Derivative Calculation

The process of finding a derivative is fundamental in calculus, as it helps measure how a function changes at any point. For the function \( f(x) = \sqrt{1-x^2} \), the derivative calculation involves differentiating a square root, which can be challenging without applying the right rules.

One efficient method for this task is the chain rule. We start by introducing a substitution. Let \( u = 1-x^2 \), so we can rewrite \( f(x) \) as \( u^{1/2} \).

The chain rule allows us to differentiate a composite function. It involves calculating \( \frac{du}{dx} \) first, which is \(-2x\). The derivative of \( u^{1/2} \) is \( \frac{1}{2\sqrt{u}} \), so combining these using the chain rule gives the final derivative \( f'(x) = \frac{-x}{\sqrt{1-x^2}} \). This derivative tells us the slope of the tangent line to the curve at any point \( x \).

Chain Rule

The chain rule is a powerful tool in calculus for computing the derivative of composite functions. Imagine a function inside another function; the chain rule helps us peel back the outer layer to get to the derivative.

For the function \( f(x) = \sqrt{1 - x^2} \), we see it consists of an inner function \( u = 1-x^2 \) and the outer function \( \sqrt{u} \). The chain rule formula is: \( \frac{df}{dx} = \frac{df}{du} \cdot \frac{du}{dx} \).

In this exercise, we calculated \( \frac{du}{dx} = -2x \) and \( \frac{df}{du} = \frac{1}{2\sqrt{u}} \). So, applying the chain rule gives: \( \frac{df}{dx} = \frac{1}{2\sqrt{1-x^2}} \cdot (-2x) \), leading us to \( \frac{-x}{\sqrt{1-x^2}} \). This technique simplifies the differentiation process significantly, especially for nested functions.

Tangent Line

The concept of a tangent line is crucial for understanding linear approximation. A tangent line touches a curve at exactly one point and represents the best linear approximation of the curve at that point.

The linear approximation formula for a function \( f \) at a point \( a \) is given by \( L(x) = f(a) + f'(a)(x-a) \).

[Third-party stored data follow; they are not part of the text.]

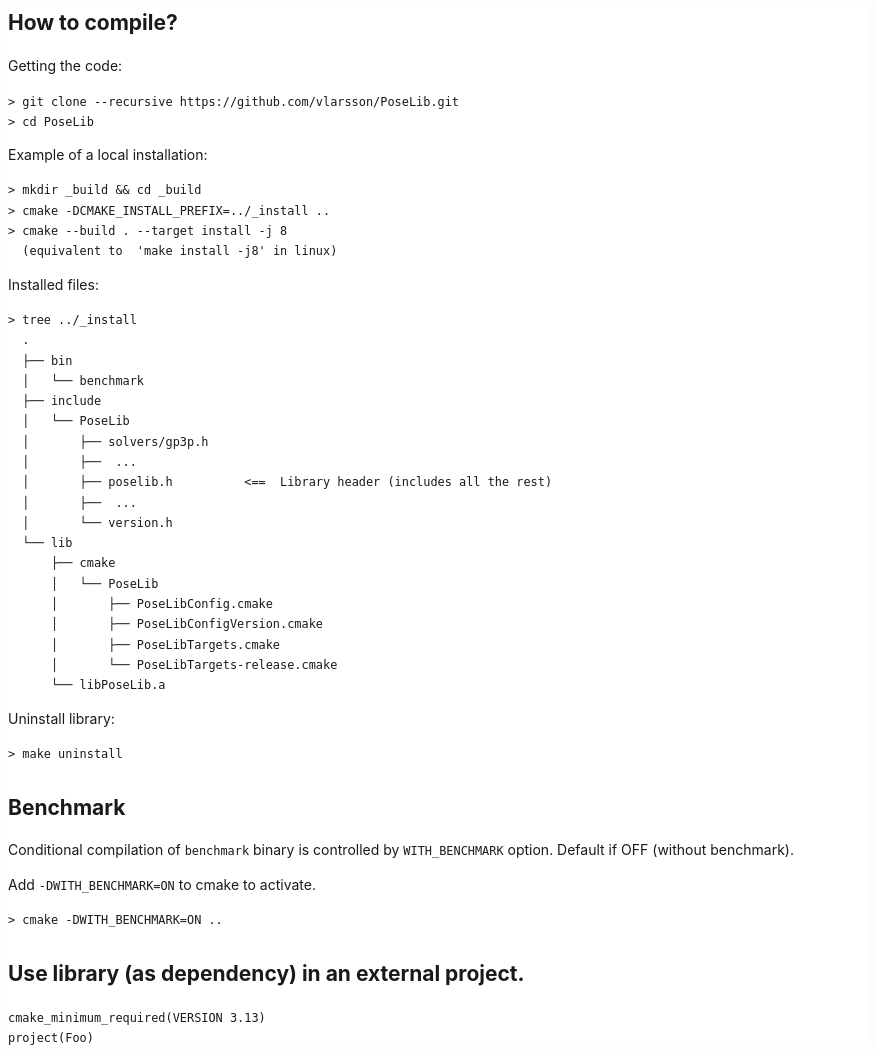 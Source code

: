 
## How to compile?

Getting the code:

    > git clone --recursive https://github.com/vlarsson/PoseLib.git
    > cd PoseLib

Example of a local installation:

    > mkdir _build && cd _build
    > cmake -DCMAKE_INSTALL_PREFIX=../_install ..
    > cmake --build . --target install -j 8
      (equivalent to  'make install -j8' in linux)

Installed files:

    > tree ../_install
      .
      ├── bin
      │   └── benchmark
      ├── include
      │   └── PoseLib
      │       ├── solvers/gp3p.h
      │       ├──  ...
      │       ├── poselib.h          <==  Library header (includes all the rest)
      │       ├──  ...
      │       └── version.h
      └── lib
          ├── cmake
          │   └── PoseLib
          │       ├── PoseLibConfig.cmake
          │       ├── PoseLibConfigVersion.cmake
          │       ├── PoseLibTargets.cmake
          │       └── PoseLibTargets-release.cmake
          └── libPoseLib.a

Uninstall library:

    > make uninstall


## Benchmark

Conditional compilation of `benchmark` binary is controlled by `WITH_BENCHMARK` option. Default if OFF (without benchmark).

Add `-DWITH_BENCHMARK=ON` to cmake to activate.

    > cmake -DWITH_BENCHMARK=ON ..



## Use library (as dependency) in an external project.

    cmake_minimum_required(VERSION 3.13)
    project(Foo)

In our problem, we found \( f(0) = 1 \) and \( f'(0) = 0 \). Therefore, the tangent line at \( a = 0 \) is simply \( L(x) = 1 \). This horizontal line indicates no change in \( y \) with respect to \( x \) when \( x \) is around 0 in this case. The tangent line provides a straightforward linear model for approximating complex functions near the point of tangency.

Plotting Functions

Visualizing functions by plotting is an essential step to grasp their behavior. It helps to better understand the relationship between the function and its linear approximation.

For the original function \( f(x) = \sqrt{1-x^2} \), you plot the upper half of a circle with radius 1 over the interval \([-1, 1]\). This semicircle touches the x-axis at -1 and 1 and reaches its peak at 0 (origin).

The linear approximation, represented by the function \( L(x) = 1 \), is a horizontal line across the whole interval. Plotting these together allows you to see how well the line approximates \( f(x) \) near \( a = 0 \).

• Circle with radius: visualizes symmetry and limit points.
• Linear approximation relevance: shows proximity to actual values around \( x=0 \).

Graphing these helps to conceptually connect algebraic results to geometric representations, strengthening understanding of linear approximations.